I am busy upgrading an old system that uses a Postgres database v9 to v14, I need to update the Npgsql library from its current version 2.2.7 to 4.1.12 on a C# .NetFramework 4.6.1 application.
In my tests, I have noticed that a command that executes a function and reads the response into an array using NpgsqlDataReader takes 10 times longer if I use Npgsql v3 or higher.

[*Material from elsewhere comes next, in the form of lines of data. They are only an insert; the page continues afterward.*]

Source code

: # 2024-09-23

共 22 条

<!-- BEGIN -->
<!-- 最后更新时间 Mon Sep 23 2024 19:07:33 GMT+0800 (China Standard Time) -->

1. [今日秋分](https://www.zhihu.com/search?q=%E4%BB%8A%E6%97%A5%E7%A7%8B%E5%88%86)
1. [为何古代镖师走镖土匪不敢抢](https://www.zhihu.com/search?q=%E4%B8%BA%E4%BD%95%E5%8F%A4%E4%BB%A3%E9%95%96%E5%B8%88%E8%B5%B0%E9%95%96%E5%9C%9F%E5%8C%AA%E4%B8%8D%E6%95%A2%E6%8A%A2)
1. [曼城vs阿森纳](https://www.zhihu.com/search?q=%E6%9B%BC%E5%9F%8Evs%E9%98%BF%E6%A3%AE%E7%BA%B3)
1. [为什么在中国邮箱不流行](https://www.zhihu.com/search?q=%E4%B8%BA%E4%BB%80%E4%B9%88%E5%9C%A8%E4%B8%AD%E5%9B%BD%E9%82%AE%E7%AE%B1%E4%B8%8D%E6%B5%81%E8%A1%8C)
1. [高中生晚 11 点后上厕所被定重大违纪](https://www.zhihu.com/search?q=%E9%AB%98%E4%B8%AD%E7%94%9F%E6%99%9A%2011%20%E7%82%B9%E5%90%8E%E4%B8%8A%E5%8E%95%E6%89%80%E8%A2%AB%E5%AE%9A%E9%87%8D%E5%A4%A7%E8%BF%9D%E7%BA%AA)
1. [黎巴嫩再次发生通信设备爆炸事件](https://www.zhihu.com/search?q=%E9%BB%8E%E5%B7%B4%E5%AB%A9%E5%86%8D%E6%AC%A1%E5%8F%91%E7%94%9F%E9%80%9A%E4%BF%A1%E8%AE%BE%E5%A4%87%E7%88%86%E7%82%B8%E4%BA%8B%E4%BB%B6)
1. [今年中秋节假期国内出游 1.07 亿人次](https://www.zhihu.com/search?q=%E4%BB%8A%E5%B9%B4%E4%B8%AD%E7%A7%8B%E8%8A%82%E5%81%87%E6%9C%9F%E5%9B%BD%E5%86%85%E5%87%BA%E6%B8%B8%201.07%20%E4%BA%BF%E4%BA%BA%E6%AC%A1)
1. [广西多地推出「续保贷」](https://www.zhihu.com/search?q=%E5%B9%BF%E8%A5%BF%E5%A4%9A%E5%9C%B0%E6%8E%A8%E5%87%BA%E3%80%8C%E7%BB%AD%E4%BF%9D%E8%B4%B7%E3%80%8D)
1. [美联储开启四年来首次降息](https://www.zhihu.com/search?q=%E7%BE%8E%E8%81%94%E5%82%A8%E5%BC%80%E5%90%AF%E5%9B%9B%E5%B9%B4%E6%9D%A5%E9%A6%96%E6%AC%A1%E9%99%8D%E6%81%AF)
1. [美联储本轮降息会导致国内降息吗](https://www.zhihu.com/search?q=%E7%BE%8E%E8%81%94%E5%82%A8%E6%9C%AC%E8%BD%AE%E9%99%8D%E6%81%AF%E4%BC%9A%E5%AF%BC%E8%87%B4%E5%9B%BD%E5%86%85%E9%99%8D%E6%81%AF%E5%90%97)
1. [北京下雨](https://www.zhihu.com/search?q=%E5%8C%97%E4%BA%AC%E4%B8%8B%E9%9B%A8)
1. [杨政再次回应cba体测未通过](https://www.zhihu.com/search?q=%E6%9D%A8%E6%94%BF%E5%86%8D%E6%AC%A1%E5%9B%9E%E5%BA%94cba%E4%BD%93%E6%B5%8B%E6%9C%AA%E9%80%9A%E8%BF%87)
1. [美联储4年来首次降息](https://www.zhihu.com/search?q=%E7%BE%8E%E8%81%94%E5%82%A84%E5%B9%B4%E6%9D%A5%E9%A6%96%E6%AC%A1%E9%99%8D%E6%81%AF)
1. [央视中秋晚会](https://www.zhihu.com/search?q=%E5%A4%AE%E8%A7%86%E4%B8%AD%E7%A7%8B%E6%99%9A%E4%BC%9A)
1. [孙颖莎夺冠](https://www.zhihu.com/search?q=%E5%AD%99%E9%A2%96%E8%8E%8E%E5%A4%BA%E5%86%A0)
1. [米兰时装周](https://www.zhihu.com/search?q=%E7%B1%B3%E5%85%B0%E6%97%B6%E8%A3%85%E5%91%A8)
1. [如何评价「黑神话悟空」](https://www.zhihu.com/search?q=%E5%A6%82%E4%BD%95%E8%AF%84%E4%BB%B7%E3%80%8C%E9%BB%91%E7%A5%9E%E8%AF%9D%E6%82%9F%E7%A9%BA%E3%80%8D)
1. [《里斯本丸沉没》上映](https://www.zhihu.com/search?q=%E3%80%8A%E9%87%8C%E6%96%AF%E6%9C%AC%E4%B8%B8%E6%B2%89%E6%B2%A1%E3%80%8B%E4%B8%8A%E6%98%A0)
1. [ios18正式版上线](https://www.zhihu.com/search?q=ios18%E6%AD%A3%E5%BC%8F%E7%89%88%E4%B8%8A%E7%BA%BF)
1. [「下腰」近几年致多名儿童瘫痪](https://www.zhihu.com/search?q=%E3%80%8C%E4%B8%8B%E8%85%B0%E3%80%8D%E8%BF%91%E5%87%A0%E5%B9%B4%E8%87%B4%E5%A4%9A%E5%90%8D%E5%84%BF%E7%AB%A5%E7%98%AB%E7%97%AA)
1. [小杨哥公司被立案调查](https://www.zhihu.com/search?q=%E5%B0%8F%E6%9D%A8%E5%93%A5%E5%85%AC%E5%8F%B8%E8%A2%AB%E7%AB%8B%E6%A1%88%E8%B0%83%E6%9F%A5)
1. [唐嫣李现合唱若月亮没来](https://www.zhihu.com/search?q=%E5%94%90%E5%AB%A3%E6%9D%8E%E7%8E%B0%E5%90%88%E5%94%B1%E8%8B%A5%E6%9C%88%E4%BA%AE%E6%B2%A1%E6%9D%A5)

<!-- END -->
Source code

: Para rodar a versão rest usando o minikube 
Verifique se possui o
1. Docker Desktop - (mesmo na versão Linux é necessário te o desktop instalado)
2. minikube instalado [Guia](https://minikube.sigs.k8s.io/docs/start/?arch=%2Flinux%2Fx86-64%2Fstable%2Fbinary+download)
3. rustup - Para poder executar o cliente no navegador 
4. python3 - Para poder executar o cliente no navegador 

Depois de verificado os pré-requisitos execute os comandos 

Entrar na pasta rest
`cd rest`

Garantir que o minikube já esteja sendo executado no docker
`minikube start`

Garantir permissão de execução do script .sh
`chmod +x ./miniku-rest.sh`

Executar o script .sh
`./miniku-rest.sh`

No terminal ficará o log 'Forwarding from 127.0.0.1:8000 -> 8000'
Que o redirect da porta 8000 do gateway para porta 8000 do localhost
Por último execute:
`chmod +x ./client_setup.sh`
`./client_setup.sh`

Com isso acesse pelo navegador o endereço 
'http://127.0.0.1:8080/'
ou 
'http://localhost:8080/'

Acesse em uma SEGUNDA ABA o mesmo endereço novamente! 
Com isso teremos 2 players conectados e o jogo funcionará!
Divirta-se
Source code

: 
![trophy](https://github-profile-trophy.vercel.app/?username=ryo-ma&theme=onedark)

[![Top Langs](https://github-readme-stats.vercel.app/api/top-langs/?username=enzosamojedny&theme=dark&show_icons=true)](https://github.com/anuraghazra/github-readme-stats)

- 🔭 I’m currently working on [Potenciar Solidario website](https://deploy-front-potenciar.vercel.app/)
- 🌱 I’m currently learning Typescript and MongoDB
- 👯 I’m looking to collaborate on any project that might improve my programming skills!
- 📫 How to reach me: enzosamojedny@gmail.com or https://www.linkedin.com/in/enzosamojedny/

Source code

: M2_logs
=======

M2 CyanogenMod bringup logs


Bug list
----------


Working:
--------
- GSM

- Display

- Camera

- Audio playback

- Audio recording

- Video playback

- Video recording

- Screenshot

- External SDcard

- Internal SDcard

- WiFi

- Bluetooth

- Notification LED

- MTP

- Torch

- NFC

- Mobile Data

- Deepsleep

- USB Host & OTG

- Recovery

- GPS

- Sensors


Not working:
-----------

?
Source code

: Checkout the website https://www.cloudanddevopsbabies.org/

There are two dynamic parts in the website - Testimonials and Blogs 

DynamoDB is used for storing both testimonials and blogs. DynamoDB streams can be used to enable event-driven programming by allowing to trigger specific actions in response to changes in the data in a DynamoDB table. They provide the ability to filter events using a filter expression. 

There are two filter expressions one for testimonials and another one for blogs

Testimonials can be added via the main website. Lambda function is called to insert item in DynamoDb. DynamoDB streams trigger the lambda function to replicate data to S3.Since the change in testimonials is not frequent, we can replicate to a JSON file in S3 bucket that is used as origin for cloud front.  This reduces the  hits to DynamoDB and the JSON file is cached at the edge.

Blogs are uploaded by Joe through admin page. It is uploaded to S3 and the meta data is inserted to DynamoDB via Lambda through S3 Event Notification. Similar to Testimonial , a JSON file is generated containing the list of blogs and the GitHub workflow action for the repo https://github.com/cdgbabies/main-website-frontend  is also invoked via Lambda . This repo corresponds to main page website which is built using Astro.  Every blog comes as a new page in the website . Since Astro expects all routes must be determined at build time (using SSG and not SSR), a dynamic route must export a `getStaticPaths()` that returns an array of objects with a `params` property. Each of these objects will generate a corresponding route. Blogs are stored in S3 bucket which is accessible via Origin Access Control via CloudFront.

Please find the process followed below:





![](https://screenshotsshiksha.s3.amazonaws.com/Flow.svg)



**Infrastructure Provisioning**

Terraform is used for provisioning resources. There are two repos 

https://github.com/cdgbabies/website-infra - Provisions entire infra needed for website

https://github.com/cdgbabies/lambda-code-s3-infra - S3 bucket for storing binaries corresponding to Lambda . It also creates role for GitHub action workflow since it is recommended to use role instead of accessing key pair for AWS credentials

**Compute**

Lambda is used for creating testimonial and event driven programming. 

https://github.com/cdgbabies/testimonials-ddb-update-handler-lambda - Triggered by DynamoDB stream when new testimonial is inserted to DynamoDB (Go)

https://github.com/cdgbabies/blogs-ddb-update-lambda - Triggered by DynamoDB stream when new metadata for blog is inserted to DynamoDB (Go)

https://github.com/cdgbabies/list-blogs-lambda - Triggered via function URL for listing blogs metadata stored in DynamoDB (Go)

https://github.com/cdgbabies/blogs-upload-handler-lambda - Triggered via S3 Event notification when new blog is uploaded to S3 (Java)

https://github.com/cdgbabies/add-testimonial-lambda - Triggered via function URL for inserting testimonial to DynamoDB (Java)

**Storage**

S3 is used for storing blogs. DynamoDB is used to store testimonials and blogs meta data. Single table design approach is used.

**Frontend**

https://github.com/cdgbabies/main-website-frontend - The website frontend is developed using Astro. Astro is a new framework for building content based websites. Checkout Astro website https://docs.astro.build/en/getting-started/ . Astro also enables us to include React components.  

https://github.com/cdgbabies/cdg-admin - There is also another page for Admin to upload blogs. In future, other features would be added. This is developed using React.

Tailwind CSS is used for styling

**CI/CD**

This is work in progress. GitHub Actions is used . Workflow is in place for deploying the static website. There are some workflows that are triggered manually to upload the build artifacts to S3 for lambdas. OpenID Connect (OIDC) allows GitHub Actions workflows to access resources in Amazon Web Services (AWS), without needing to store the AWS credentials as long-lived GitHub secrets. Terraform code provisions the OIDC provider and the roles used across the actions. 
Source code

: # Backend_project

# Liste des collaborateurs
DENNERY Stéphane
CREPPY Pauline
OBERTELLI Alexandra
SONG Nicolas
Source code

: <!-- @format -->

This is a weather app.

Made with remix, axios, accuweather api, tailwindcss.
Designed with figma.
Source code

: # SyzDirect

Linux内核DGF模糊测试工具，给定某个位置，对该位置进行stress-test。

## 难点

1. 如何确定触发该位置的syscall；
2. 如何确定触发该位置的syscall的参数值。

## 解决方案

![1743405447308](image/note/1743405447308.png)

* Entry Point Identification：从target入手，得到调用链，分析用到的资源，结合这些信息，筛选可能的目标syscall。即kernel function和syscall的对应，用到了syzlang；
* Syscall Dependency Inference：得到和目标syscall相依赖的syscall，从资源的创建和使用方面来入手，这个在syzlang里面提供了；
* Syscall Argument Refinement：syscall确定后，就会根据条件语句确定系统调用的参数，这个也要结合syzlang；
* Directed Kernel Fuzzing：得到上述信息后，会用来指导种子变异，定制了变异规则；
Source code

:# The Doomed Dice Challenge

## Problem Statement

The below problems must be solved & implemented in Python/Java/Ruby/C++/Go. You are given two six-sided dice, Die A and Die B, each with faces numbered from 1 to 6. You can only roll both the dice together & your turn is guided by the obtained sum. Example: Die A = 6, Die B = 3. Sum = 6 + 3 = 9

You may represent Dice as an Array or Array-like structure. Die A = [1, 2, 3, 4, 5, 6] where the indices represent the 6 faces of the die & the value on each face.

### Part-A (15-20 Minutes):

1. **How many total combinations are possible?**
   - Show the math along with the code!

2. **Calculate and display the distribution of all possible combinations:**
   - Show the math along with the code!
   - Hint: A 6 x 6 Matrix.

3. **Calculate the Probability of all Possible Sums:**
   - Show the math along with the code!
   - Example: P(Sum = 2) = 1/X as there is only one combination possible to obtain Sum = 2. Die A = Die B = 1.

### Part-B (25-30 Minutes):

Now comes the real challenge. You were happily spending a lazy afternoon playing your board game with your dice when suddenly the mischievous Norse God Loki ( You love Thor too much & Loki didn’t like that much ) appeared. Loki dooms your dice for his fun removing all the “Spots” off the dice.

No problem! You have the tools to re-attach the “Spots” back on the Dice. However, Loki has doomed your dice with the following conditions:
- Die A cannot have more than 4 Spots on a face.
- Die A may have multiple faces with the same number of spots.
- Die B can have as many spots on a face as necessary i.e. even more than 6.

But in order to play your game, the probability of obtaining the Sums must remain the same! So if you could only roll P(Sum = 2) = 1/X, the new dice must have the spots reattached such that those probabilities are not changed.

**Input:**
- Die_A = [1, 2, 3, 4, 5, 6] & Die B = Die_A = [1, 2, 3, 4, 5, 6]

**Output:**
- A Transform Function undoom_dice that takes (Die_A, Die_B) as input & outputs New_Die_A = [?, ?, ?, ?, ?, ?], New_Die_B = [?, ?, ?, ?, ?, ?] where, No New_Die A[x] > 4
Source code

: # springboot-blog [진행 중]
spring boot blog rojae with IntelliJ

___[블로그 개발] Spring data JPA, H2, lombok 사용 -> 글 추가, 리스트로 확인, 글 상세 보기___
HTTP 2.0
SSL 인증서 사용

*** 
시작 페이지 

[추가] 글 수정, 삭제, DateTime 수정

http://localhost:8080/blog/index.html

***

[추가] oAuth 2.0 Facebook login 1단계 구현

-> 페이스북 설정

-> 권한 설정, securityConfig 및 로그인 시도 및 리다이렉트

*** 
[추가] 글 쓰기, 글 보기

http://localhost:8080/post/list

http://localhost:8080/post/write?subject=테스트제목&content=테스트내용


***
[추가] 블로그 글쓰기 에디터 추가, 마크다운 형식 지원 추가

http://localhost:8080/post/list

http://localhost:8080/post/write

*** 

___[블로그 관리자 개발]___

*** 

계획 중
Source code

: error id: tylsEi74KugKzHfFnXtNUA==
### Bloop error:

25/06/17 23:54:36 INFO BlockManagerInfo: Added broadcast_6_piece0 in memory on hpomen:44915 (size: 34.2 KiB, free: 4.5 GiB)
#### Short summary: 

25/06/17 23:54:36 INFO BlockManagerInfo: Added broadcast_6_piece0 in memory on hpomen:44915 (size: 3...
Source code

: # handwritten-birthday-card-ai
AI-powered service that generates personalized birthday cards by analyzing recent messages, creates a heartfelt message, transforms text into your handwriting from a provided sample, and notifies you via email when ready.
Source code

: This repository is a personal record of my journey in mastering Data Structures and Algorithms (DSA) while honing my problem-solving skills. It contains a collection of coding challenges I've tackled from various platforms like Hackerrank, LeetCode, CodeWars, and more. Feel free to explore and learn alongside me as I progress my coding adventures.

The Code looks as follow the while (dbReader.Read()) loop: Running Npgsql v2.2.7 takes 10 seconds to run through 20000 rows when connected to the Postgres v9 database. Running Npgsql v3 or higher takes 140 seconds to run through 20000 rows when connected to the Postgres v9 or v14 database (the db does not make a difference).
using Npgsql;
using System;
using System.Collections.Generic;
using System.Collections.ObjectModel;
using System.Data;
namespace UpgradeV2.Sample
{
internal class SampleRequest
{
private static string connectionstring = "server=myhostname;port=5432;database=mydatabase;user id=myuser;password=mypassword;enlist=true;pooling=false;minpoolsize=1;maxpoolsize=100;timeout=1024;commandtimeout=3000;";
public static IEnumerable<DataClass> GetData(long id)
{
var parameters = new Dictionary<string, object>
{
{"i_id", (int)id}
};
using (NpgsqlConnection _npgsqlConnection = new NpgsqlConnection(connectionstring))
{
var command = new NpgsqlCommand
{
CommandType = CommandType.StoredProcedure,
Connection = _npgsqlConnection,
CommandText = "public.function_returning_lots_of_data"
};
foreach (var parameter in parameters)
{
command.Parameters.Add(new NpgsqlParameter { ParameterName = parameter.Key, Value = parameter.Value });
}
using (var dbReader = command.ExecuteReader())
{
var dataList = new Collection<DataClass>();
// to complete this while loop with npgsql v2 takes 10 seconds
// to complete this while loop with npgsql v3-v6 takes 140 seconds
while (dbReader.Read())
{
if (dbReader["id"] == DBNull.Value)
{
continue;
}
DataClass item = new DataClass()
{
id = dbReader.GetFieldValue<int>("id"),
//And about 20 other Fields read using GetFieldValue
};
dataList.Add(item);
}
return dataList;
}
}
}
}
}
I tried different newer versions of the Npgsql library and it all results in the same problem from version 3 onwards. I tried updating the connection string to a higher value for "Read Buffer Size" and it does not have any improvement I tried using the ExecuteAsync and ReadAsync methods, which have little to no effect.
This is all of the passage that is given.